■ Exercise brief:
Give again, word for word, the lines below that run from the line with "need it meets_" through the line with "We got this". Drop the pictures.

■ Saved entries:

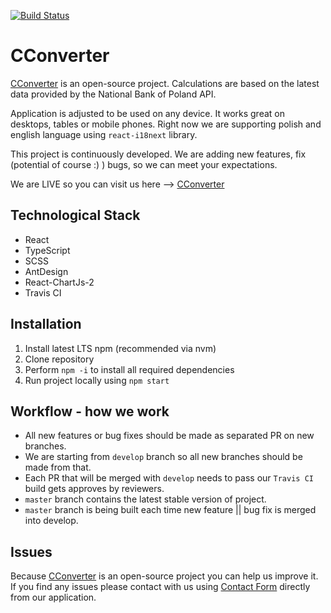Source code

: [![Build Status](https://travis-ci.com/codrill/cconverter.svg?branch=develop)](https://travis-ci.com/codrill/cconverter)

# CConverter

[CConverter](https://cconverter.codrill.eu) is an open-source project. Calculations are based on the latest data provided
by the National Bank of Poland API.

Application is adjusted to be used on any device. It works great on desktops, tables or mobile phones.
Right now we are supporting polish and english language using
`react-i18next` library.

This project is continuously developed. We are adding new features, fix (potential of course :) ) bugs,
so we can meet your expectations.

We are LIVE so you can visit us here --> [CConverter](https://cconverter.codrill.eu)

## Technological Stack

- React
- TypeScript
- SCSS
- AntDesign
- React-ChartJs-2
- Travis CI

## Installation

1. Install latest LTS npm (recommended via nvm)
2. Clone repository
3. Perform `npm -i` to install all required dependencies
4. Run project locally using `npm start`

## Workflow - how we work

- All new features or bug fixes should be made as separated PR on new branches.
- We are starting from `develop` branch so all new branches should be made from that.
- Each PR that will be merged with `develop` needs to pass our `Travis CI` build gets approves by reviewers.
- `master` branch contains the latest stable version of project.
- `master` branch is being built each time new feature || bug fix is merged into develop.

## Issues

Because [CConverter](https://cconverter.codrill.eu) is an open-source project you can help us improve it. If you find any issues
please contact with us using [Contact Form](https://cconverter.codrill.eu/contact) directly from our application.
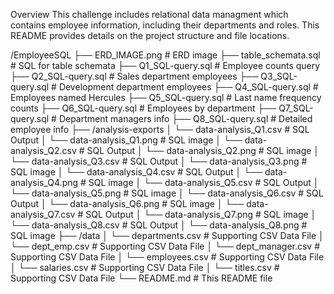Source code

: Overview
This challenge includes relational data managment which contains employee information, including their departments and roles. This README provides details on the project structure and file locations.

/EmployeeSQL
├── ERD_IMAGE.png              # ERD image
├── table_schemata.sql         # SQL for table schemata
├── Q1_SQL-query.sql # Employee counts query
├── Q2_SQL-query.sql # Sales department employees
├── Q3_SQL-query.sql # Development department employees
├── Q4_SQL-query.sql # Employees named Hercules
├── Q5_SQL-query.sql # Last name frequency counts
├── Q6_SQL-query.sql # Employees by department
├── Q7_SQL-query.sql #  Department managers info
├── Q8_SQL-query.sql # Detailed employee info
├── /analysis-exports
│   └── data-analysis_Q1.csv             # SQL Output
│   └── data-analysis_Q1.png             # SQL image
│   └── data-analysis_Q2.csv             # SQL Output
│   └── data-analysis_Q2.png             # SQL image
│   └── data-analysis_Q3.csv             # SQL Output
│   └── data-analysis_Q3.png             # SQL image
│   └── data-analysis_Q4.csv             # SQL Output
│   └── data-analysis_Q4.png             # SQL image
│   └── data-analysis_Q5.csv             # SQL Output
│   └── data-analysis_Q5.png             # SQL image
│   └── data-analysis_Q6.csv             # SQL Output
│   └── data-analysis_Q6.png             # SQL image
│   └── data-analysis_Q7.csv             # SQL Output
│   └── data-analysis_Q7.png             # SQL image
│   └── data-analysis_Q8.csv             # SQL Output
│   └── data-analysis_Q8.png             # SQL image
├── /data
│   └── departments.csv  #  Supporting CSV Data File
│   └── dept_emp.csv  #  Supporting CSV Data File
│   └── dept_manager.csv  #  Supporting CSV Data File
│   └── employees.csv  #  Supporting CSV Data File
│   └── salaries.csv  #  Supporting CSV Data File
│   └── titles.csv  #  Supporting CSV Data File
└── README.md                       # This README file
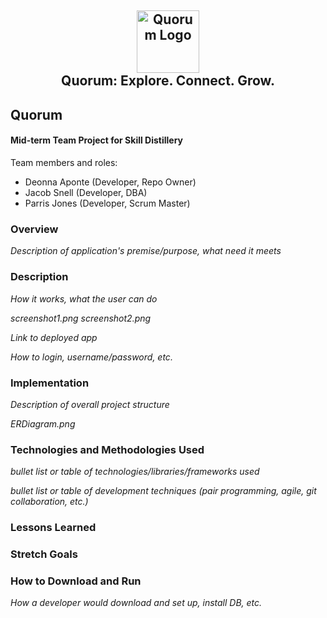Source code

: <h2 align="center">
    <a href="#" target="blank_">
        <img height="100" alt="Quorum Logo" src="https://raw.githubusercontent.com/Deonnaa/MidtermProject/blob/develop/Quorum/src/main/webapp/img/quorum.png"/>
    </a>
    <br>
    Quorum: Explore. Connect. Grow.
</h2>

## Quorum

#### Mid-term Team Project for Skill Distillery
Team members and roles:
* Deonna Aponte (Developer, Repo Owner)
* Jacob Snell (Developer, DBA)
* Parris Jones (Developer, Scrum Master)

### Overview
_Description of application's premise/purpose, what need it meets_

### Description
_How it works, what the user can do_

_screenshot1.png_ _screenshot2.png_

_Link to deployed app_

_How to login, username/password, etc._

### Implementation
_Description of overall project structure_

_ERDiagram.png_

### Technologies and Methodologies Used
_bullet list or table of technologies/libraries/frameworks used_

_bullet list or table of development techniques (pair programming, agile, git collaboration, etc.)_

### Lessons Learned


### Stretch Goals


### How to Download and Run
_How a developer would download and set up, install DB, etc._


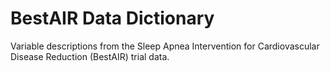BestAIR Data Dictionary
=======================

Variable descriptions from the Sleep Apnea Intervention for Cardiovascular Disease Reduction (BestAIR) trial data.

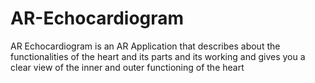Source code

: # AR-Echocardiogram
AR Echocardiogram is an AR Application that describes about the functionalities of the heart and its parts and its working and gives you a clear view of the inner and outer functioning of the heart

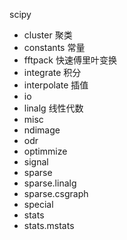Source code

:scipy
* cluster 聚类
* constants 常量
* fftpack 快速傅里叶变换
* integrate 积分
* interpolate 插值
* io
* linalg 线性代数
* misc
* ndimage
* odr
* optimmize
* signal
* sparse
* sparse.linalg
* sparse.csgraph
* special
* stats 
* stats.mstats
    
    
    
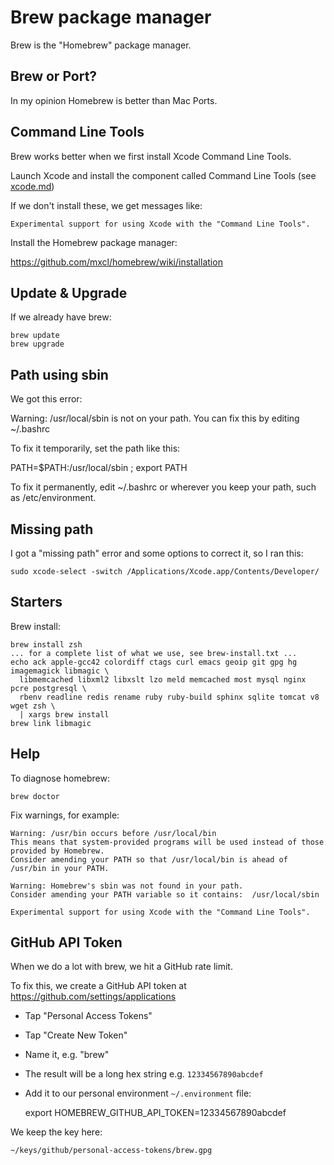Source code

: # Brew package manager

Brew is the "Homebrew" package manager.


## Brew or Port?

In my opinion Homebrew is better than Mac Ports.


## Command Line Tools

Brew works better when we first install Xcode Command Line Tools.

Launch Xcode and install the component called Command Line Tools (see <a href=xcode.md>xcode.md</a>)

If we don't install these, we get messages like:

    Experimental support for using Xcode with the "Command Line Tools".


Install the Homebrew package manager:

https://github.com/mxcl/homebrew/wiki/installation


## Update & Upgrade

If we already have brew:

    brew update
    brew upgrade


## Path using sbin

We got this error:

   Warning: /usr/local/sbin is not on your path. You can fix this by editing ~/.bashrc

To fix it temporarily, set the path like this:

   PATH=$PATH\:/usr/local/sbin ; export PATH

To fix it permanently, edit ~/.bashrc or wherever you keep your path, such as /etc/environment.



## Missing path

I got a "missing path" error and some options to correct it, so I ran this:

    sudo xcode-select -switch /Applications/Xcode.app/Contents/Developer/


## Starters

Brew install:

    brew install zsh
    ... for a complete list of what we use, see brew-install.txt ...   
    echo ack apple-gcc42 colordiff ctags curl emacs geoip git gpg hg imagemagick libmagic \
      libmemcached libxml2 libxslt lzo meld memcached most mysql nginx pcre postgresql \
      rbenv readline redis rename ruby ruby-build sphinx sqlite tomcat v8 wget zsh \
      | xargs brew install 
    brew link libmagic


## Help

To diagnose homebrew:

    brew doctor

Fix warnings, for example:

    Warning: /usr/bin occurs before /usr/local/bin
    This means that system-provided programs will be used instead of those provided by Homebrew.
    Consider amending your PATH so that /usr/local/bin is ahead of /usr/bin in your PATH.

    Warning: Homebrew's sbin was not found in your path.
    Consider amending your PATH variable so it contains:  /usr/local/sbin

    Experimental support for using Xcode with the "Command Line Tools".


## GitHub API Token

When we do a lot with brew, we hit a GitHub rate limit.

To fix this, we create a GitHub API token at https://github.com/settings/applications

  * Tap "Personal Access Tokens"

  * Tap "Create New Token"
  
  * Name it, e.g. "brew"
  
  * The result will be a long hex string e.g. <code>12334567890abcdef</code>
  
  * Add it to our personal environment <code>~/.environment</code> file:
  
     export HOMEBREW_GITHUB_API_TOKEN=12334567890abcdef

We keep the key here:

    ~/keys/github/personal-access-tokens/brew.gpg
    
    

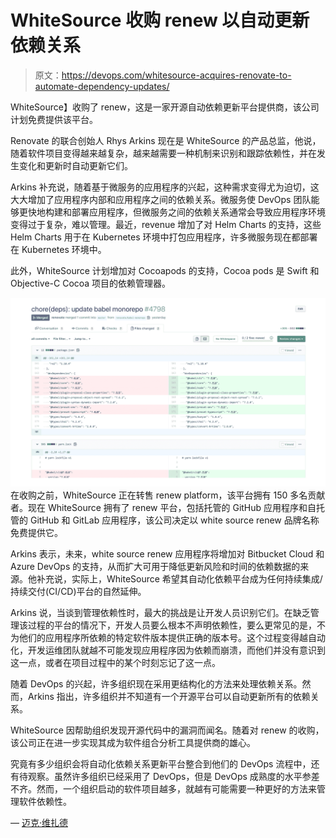 # WhiteSource 收购 renew 以自动更新依赖关系

> 原文：<https://devops.com/whitesource-acquires-renovate-to-automate-dependency-updates/>

WhiteSource】收购了 renew，这是一家开源自动依赖更新平台提供商，该公司计划免费提供该平台。

Renovate 的联合创始人 Rhys Arkins 现在是 WhiteSource 的产品总监，他说，随着软件项目变得越来越复杂，越来越需要一种机制来识别和跟踪依赖性，并在发生变化和更新时自动更新它们。

Arkins 补充说，随着基于微服务的应用程序的兴起，这种需求变得尤为迫切，这大大增加了应用程序内部和应用程序之间的依赖关系。微服务使 DevOps 团队能够更快地构建和部署应用程序，但微服务之间的依赖关系通常会导致应用程序环境变得过于复杂，难以管理。最近，revenue 增加了对 Helm Charts 的支持，这些 Helm Charts 用于在 Kubernetes 环境中打包应用程序，许多微服务现在都部署在 Kubernetes 环境中。

此外，WhiteSource 计划增加对 Cocoapods 的支持，Cocoa pods 是 Swift 和 Objective-C Cocoa 项目的依赖管理器。

![](img/7ce05eee07358fbab33872c214255874.png)在收购之前，WhiteSource 正在转售 renew platform，该平台拥有 150 多名贡献者。现在 WhiteSource 拥有了 renew 平台，包括托管的 GitHub 应用程序和自托管的 GitHub 和 GitLab 应用程序，该公司决定以 white source renew 品牌名称免费提供它。

Arkins 表示，未来，white source renew 应用程序将增加对 Bitbucket Cloud 和 Azure DevOps 的支持，从而扩大可用于降低更新风险和时间的依赖数据的来源。他补充说，实际上，WhiteSource 希望其自动化依赖平台成为任何持续集成/持续交付(CI/CD)平台的自然延伸。

Arkins 说，当谈到管理依赖性时，最大的挑战是让开发人员识别它们。在缺乏管理该过程的平台的情况下，开发人员要么根本不声明依赖性，要么更常见的是，不为他们的应用程序所依赖的特定软件版本提供正确的版本号。这个过程变得越自动化，开发运维团队就越不可能发现应用程序因为依赖而崩溃，而他们并没有意识到这一点，或者在项目过程中的某个时刻忘记了这一点。

随着 DevOps 的兴起，许多组织现在采用更结构化的方法来处理依赖关系。然而，Arkins 指出，许多组织并不知道有一个开源平台可以自动更新所有的依赖关系。

WhiteSource 因帮助组织发现开源代码中的漏洞而闻名。随着对 renew 的收购，该公司正在进一步实现其成为软件组合分析工具提供商的雄心。

究竟有多少组织会将自动化依赖关系更新平台整合到他们的 DevOps 流程中，还有待观察。虽然许多组织已经采用了 DevOps，但是 DevOps 成熟度的水平参差不齐。然而，一个组织启动的软件项目越多，就越有可能需要一种更好的方法来管理软件依赖性。

— [迈克·维扎德](https://devops.com/author/mike-vizard/)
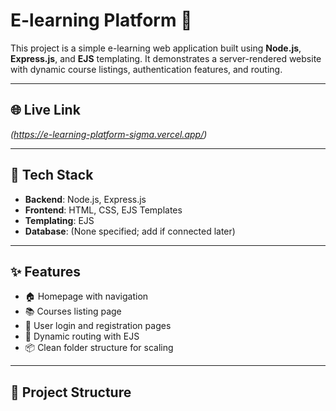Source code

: # E-learning Platform 📘

This project is a simple e-learning web application built using **Node.js**, **Express.js**, and **EJS** templating. It demonstrates a server-rendered website with dynamic course listings, authentication features, and routing.

---

## 🌐 Live Link

_(https://e-learning-platform-sigma.vercel.app/)_

---

## 🧰 Tech Stack

- **Backend**: Node.js, Express.js
- **Frontend**: HTML, CSS, EJS Templates
- **Templating**: EJS
- **Database**: (None specified; add if connected later)

---

## ✨ Features

- 🏠 Homepage with navigation
- 📚 Courses listing page
- 📝 User login and registration pages
- 📄 Dynamic routing with EJS
- 📦 Clean folder structure for scaling

---

## 📁 Project Structure


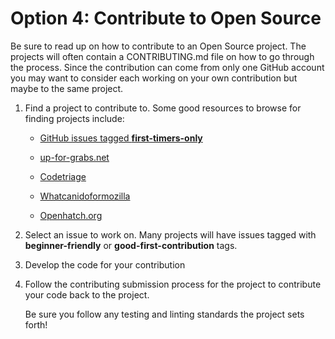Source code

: # Option 4: Contribute to Open Source

Be sure to read up on how to contribute to an Open Source project.  The projects will often contain a CONTRIBUTING.md file on how to go through the process.  Since the contribution can come from only one GitHub account you may want to consider each working on your own contribution but maybe to the same project.

1. Find a project to contribute to. Some good resources to browse for finding projects include: 

    * [GitHub issues tagged **first-timers-only**](https://github.com/search?utf8=%E2%9C%93&q=label%3Afirst-timers-only+is%3Aopen&type=Issues&ref=searchresults)
    
    * [up-for-grabs.net](http://up-for-grabs.net/#/tags/javascript)
    
    * [Codetriage](https://www.codetriage.com/)
    
    * [Whatcanidoformozilla](https://whatcanidoformozilla.org/#!/progornoprog/proglang/js/)
    
    * [Openhatch.org](https://openhatch.org/search/?language=JavaScript&q=)    

2. Select an issue to work on. Many projects will have issues tagged with **beginner-friendly** or **good-first-contribution** tags.

3. Develop the code for your contribution

4. Follow the contributing submission process for the project to contribute your code back to the project.

    Be sure you follow any testing and linting standards the project sets forth!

■ Solution:
_Description of application's premise/purpose, what need it meets_

### Description
_How it works, what the user can do_

_screenshot1.png_ _screenshot2.png_

_Link to deployed app_

_How to login, username/password, etc._

### Implementation
_Description of overall project structure_

_ERDiagram.png_

### Technologies and Methodologies Used
_bullet list or table of technologies/libraries/frameworks used_

_bullet list or table of development techniques (pair programming, agile, git collaboration, etc.)_

### Lessons Learned


### Stretch Goals


### How to Download and Run
_How a developer would download and set up, install DB, etc._


BestAIR Data Dictionary
=======================

Variable descriptions from the Sleep Apnea Intervention for Cardiovascular Disease Reduction (BestAIR) trial data.

Source code

: # AR-Echocardiogram
AR Echocardiogram is an AR Application that describes about the functionalities of the heart and its parts and its working and gives you a clear view of the inner and outer functioning of the heart

Source code

:scipy
* cluster 聚类
* constants 常量
* fftpack 快速傅里叶变换
* integrate 积分
* interpolate 插值
* io
* linalg 线性代数
* misc
* ndimage
* odr
* optimmize
* signal
* sparse
* sparse.linalg
* sparse.csgraph
* special
* stats 
* stats.mstats
    
    
    
Source code

: # Brew package manager

Brew is the "Homebrew" package manager.


## Brew or Port?

In my opinion Homebrew is better than Mac Ports.


## Command Line Tools

Brew works better when we first install Xcode Command Line Tools.

Launch Xcode and install the component called Command Line Tools (see <a href=xcode.md>xcode.md</a>)

If we don't install these, we get messages like:

    Experimental support for using Xcode with the "Command Line Tools".


Install the Homebrew package manager:

https://github.com/mxcl/homebrew/wiki/installation


## Update & Upgrade

If we already have brew:

    brew update
    brew upgrade


## Path using sbin

We got this error:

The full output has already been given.